Commentary

Commentary: Beyond the Exchanges

By Sunny Singh November 10, 2014

SunnySingh

The opening of health exchanges last year focused on providing patients with greater access to care. But it failed to address the issue of high cost and the inconsistency of quality across different regions.

Now we need to find ways to provide more affordable and efficient care while obtaining healthier outcomes. These goals mean ridding the system of unnecessary waste by measuring patient care based on outcomes rather than on the number of procedures. We are in the early stages of realizing the full potential of health data digitization, but we need better ways to address data in three phases:

Collection: the digitization and storage of health information

Sharing: ensuring health care providers and insurers have an efficient means of exchanging health information

Analytics: the ability to leverage trends and patterns from health information to make more informed decisions in care

Data collection has offered some success through the implementation of electronic health records, enabling greater access to health information. Data sharing has begun to show some benefits via health information management technologies, which improve the exchange of data among health care providers and insurers. But those two phases have not led to lower costs or improved health care. And we have not yet been able to provide meaningful analytics.

According to the analysis firm Technology Business Research, the health care industry will spend a staggering $34.5 billion on information technology this year. But that spending seems far more reasonable when you think about what is at stake. Health care providers, insurers and public sector agencies are all under intense pressure to meet the wide variety of regulatory mandates. And they are under pressure to chisel away at the $750 billion in health care waste generated annually, according to the congressionally chartered Institute of Medicine.

Through careful analysis, my company has determined that an average size insurer could save more than $160 million annually by using technologies that eliminate antiquated paper-based processes in favor of automated, electronic transactions much the same way online banking transactions are replacing paper checks. Moving to such a system would increase efficiencies, maximize revenue and reduce administrative costs. Imagine the impact we could make were we to include all the insurers in Washington state, let alone the United States.

We recently saw the value in such technologies when working with a Medicaid managed care program that provides health coverage for 1.2 million people. The program recognized its model for managing claims was unsustainable. The root cause of its problem was poor quality data coming from its partners at almost every stage of its claims life cycle. Symptoms included excessive errors, limited data for operational decision making and process improvement, significant manual efforts to resolve problems and an unacceptable level of valid transactions being reprocessed.

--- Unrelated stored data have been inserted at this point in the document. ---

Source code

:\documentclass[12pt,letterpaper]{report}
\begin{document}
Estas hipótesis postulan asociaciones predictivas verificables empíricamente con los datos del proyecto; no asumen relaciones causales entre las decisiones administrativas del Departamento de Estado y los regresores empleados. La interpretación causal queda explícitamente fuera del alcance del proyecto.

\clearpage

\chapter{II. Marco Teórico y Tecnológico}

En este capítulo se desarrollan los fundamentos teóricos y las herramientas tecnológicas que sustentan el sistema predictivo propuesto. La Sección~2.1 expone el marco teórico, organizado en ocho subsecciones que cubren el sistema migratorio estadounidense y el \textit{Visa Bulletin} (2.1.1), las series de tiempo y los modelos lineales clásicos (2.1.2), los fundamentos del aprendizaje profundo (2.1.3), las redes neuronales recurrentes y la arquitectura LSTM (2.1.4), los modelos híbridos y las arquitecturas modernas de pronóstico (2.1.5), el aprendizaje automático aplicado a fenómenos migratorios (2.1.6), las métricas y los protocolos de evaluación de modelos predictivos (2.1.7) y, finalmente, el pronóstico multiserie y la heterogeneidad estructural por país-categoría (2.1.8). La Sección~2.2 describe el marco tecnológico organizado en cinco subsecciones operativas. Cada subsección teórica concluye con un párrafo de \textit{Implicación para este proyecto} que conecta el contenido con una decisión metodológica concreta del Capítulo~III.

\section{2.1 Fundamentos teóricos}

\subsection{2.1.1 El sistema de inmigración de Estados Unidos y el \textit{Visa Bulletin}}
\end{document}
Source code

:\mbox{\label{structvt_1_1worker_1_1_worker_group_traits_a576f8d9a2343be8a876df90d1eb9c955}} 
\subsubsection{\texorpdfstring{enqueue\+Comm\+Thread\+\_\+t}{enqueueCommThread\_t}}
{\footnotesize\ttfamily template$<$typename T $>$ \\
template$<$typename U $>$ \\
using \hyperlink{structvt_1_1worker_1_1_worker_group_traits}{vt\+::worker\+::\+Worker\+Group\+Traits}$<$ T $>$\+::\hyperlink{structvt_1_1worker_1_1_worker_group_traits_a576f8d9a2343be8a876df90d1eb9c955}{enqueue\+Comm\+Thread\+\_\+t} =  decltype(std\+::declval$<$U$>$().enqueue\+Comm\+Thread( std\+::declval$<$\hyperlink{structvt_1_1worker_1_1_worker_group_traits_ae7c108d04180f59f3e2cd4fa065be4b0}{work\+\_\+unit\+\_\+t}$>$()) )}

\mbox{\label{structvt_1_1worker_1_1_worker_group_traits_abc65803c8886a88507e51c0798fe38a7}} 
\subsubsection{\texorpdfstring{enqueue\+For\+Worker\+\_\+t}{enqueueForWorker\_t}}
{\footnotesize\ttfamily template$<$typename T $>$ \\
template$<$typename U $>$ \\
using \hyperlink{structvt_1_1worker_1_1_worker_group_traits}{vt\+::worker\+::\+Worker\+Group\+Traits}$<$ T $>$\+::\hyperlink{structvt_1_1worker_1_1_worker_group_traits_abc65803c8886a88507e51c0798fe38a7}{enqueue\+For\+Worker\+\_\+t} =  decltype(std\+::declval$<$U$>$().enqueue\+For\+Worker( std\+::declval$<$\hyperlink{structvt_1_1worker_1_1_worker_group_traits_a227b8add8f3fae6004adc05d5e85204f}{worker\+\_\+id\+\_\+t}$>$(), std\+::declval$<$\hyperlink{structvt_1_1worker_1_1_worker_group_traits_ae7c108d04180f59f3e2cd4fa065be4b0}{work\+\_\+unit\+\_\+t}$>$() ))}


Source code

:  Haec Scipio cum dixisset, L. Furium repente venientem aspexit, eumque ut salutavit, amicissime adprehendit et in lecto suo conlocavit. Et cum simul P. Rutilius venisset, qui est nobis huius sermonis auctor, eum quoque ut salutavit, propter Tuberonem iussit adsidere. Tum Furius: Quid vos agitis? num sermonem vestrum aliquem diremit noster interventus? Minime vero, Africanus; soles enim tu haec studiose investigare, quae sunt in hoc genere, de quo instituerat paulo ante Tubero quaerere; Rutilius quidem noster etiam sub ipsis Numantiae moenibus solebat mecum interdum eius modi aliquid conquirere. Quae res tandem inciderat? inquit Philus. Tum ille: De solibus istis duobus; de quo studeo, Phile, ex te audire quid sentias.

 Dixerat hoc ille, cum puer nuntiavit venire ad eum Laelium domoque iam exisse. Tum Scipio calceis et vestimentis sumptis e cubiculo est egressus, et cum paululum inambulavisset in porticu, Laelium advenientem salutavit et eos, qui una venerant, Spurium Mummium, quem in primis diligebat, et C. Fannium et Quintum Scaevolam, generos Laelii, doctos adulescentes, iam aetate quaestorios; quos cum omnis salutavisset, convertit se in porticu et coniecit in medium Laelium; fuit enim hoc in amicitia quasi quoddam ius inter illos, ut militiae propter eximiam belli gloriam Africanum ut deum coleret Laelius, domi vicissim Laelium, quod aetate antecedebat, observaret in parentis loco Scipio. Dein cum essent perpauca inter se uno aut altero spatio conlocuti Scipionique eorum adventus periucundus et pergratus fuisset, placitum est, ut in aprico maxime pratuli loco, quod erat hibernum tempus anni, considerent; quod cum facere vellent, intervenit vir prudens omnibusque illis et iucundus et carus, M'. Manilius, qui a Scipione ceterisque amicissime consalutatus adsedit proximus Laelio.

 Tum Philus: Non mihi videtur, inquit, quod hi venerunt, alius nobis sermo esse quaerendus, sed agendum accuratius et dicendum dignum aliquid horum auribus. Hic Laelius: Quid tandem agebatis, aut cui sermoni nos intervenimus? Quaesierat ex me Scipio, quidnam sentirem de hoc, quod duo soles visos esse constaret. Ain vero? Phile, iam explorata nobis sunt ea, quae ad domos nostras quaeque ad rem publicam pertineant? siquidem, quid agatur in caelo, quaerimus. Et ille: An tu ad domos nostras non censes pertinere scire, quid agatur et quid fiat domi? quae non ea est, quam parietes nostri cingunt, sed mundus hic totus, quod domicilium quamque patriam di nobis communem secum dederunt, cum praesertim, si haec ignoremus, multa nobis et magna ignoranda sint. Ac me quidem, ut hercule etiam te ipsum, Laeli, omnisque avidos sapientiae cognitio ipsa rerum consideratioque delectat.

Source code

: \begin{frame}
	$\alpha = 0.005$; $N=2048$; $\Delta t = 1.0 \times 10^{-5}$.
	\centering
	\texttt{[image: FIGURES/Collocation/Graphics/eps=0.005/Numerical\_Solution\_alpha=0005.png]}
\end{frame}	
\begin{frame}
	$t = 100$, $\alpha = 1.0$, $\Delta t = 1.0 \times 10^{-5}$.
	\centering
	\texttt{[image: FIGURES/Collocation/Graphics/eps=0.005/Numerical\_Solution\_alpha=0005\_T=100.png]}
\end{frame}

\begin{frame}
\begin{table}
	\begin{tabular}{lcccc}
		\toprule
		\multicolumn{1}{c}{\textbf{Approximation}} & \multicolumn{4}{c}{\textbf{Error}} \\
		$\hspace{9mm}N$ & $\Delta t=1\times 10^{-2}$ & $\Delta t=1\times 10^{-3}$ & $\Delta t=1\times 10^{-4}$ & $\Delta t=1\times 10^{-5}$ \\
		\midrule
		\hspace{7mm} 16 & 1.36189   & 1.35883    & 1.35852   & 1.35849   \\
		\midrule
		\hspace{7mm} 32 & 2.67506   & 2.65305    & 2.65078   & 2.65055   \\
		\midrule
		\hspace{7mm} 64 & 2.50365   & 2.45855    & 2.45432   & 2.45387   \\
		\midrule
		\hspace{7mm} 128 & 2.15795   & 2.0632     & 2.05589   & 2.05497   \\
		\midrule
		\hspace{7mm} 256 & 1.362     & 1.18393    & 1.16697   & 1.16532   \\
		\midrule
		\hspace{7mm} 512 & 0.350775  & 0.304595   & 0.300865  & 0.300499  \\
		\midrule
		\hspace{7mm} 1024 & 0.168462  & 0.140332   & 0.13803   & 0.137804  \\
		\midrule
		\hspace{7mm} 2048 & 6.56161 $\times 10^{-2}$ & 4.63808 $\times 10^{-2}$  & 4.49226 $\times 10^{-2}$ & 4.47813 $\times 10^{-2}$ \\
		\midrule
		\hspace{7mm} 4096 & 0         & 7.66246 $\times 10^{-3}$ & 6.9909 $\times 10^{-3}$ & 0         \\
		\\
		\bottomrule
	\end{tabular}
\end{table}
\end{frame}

Taken together, these issues prevented the Medicaid program from reducing day-to-day operating costs, providing timely data analysis and reporting for internal and external constituents. By leveraging new claims management technologies, the program was able to improve data quality and administrative efficiency, enabling it to cut processing times in half, reduce error rates and reduce claim utilizations by 62 percent. It also cut $4 million in operational and IT costs.

But beyond mandate compliance and the immediate cost savings, theres something greater at stake. With wider availability and greater sharing of data come the ability to transform health care in ways we have not yet imagined. The widespread adoption and sharing of digitized health data will propel us into the third and most promising phase of digitization: analytics. Health care organizations with access to rich health care data will be able to identify treatment patterns and disease management trends that will shape improvements in procedures, care and outcomes.

With the promise of improved analytics on the horizon, theres no telling how much more we will be able to accomplish. Health IT is at the center of attaining a truly value-based system of care, something I think we can all agree is better for everyone.

SUNNY SINGH is president and CEO of Edifecs, which provides software that streamlines the processing of health care information.